When some fourteen years ago I began researching the history of the two “Bretton Woods” institutions, I expected to find evidence of a hidden transatlantic deal divvying up their control. I could not imagine what its basis could have been, though, as the United States was, at the end of World War II, at the apex of its economic and military power and would certainly have chosen to control—if it could only have controlled one of them—the more important IMF.
What I discovered scattered among various historical documents was not a deal, however, but a unilateral decision of the Harry Truman administration in March of 1946 to claim only the World Bank presidency, in spite of President Truman having intended, just a few weeks earlier, to bull through the American architect of the IMF as the Fund’s leader—its managing director. Treasury technocrat Harry Dexter White, who had already been tapped to be U.S. executive director of the Fund, was the obvious choice, not only in Washington but around the European capitals. The problem, it turned out, was that he was particularly favored in Moscow.

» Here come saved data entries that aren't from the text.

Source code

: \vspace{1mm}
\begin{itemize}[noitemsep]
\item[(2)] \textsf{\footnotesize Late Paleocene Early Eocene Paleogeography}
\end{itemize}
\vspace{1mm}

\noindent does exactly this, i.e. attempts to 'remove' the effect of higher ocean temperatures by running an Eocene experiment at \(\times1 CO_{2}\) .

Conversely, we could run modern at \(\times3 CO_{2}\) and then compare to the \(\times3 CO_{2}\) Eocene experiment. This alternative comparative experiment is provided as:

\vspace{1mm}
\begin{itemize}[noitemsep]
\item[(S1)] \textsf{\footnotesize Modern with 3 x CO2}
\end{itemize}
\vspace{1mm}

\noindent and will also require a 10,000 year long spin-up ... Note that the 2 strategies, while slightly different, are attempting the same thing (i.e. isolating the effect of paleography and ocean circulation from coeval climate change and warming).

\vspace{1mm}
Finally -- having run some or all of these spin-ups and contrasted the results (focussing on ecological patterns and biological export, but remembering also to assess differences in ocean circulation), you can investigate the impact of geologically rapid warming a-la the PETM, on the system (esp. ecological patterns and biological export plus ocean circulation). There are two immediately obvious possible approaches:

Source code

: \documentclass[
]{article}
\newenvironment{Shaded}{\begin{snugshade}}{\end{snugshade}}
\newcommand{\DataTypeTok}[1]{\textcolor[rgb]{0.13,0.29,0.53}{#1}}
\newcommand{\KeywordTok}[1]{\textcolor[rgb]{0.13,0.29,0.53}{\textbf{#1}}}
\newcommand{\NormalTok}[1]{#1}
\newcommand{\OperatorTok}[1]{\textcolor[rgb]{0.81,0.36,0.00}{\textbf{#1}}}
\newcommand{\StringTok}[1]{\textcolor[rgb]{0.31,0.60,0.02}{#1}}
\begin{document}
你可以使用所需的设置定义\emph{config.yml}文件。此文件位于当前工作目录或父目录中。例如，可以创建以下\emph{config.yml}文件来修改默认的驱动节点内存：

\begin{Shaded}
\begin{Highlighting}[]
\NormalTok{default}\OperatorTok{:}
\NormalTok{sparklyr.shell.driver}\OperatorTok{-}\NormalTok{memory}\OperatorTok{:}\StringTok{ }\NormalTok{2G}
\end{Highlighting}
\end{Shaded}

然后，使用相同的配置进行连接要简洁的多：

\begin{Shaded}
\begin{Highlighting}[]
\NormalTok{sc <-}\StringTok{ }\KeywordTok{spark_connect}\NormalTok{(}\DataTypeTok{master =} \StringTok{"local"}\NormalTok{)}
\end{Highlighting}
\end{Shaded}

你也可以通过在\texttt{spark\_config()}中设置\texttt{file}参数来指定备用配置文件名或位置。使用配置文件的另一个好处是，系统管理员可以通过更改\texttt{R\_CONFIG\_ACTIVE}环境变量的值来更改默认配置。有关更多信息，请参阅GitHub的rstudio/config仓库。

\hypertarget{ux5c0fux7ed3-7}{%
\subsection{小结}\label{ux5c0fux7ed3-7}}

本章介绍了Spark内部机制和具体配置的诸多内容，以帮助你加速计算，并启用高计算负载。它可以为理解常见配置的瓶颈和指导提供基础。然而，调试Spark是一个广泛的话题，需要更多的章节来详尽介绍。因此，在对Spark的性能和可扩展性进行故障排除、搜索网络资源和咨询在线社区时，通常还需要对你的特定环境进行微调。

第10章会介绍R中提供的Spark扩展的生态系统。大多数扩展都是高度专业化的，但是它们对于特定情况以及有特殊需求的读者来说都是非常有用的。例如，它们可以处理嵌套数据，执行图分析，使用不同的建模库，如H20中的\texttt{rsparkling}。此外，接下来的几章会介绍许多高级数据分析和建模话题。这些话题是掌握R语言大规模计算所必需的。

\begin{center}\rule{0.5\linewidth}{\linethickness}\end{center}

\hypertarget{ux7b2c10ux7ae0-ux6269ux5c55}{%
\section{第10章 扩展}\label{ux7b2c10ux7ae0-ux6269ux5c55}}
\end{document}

Though the Soviet Union never ratified the Bretton Woods accords, it had for some years used White as an agent of influence in Washington. White, who was fascinated with Soviet economic planning and considered the country a valiant and reliable ally during the war, had for years been advocating for it in policy debates and defending fellow officials accused (rightly, in some cases) of espionage activities. He had also provided it with classified information. Confessed spy Elizabeth Bentley included White in her list, detailed to the FBI in November 1945, of dozens of Soviet assets in the U.S. government. I personally reviewed thirteen thousand pages of FBI material on White released under a Freedom of Information Act request; these included partial decrypts of eighteen Soviet intelligence cables which were declassified in the mid-1990s and referenced White, under his various codenames, and his activities on Moscow’s behalf.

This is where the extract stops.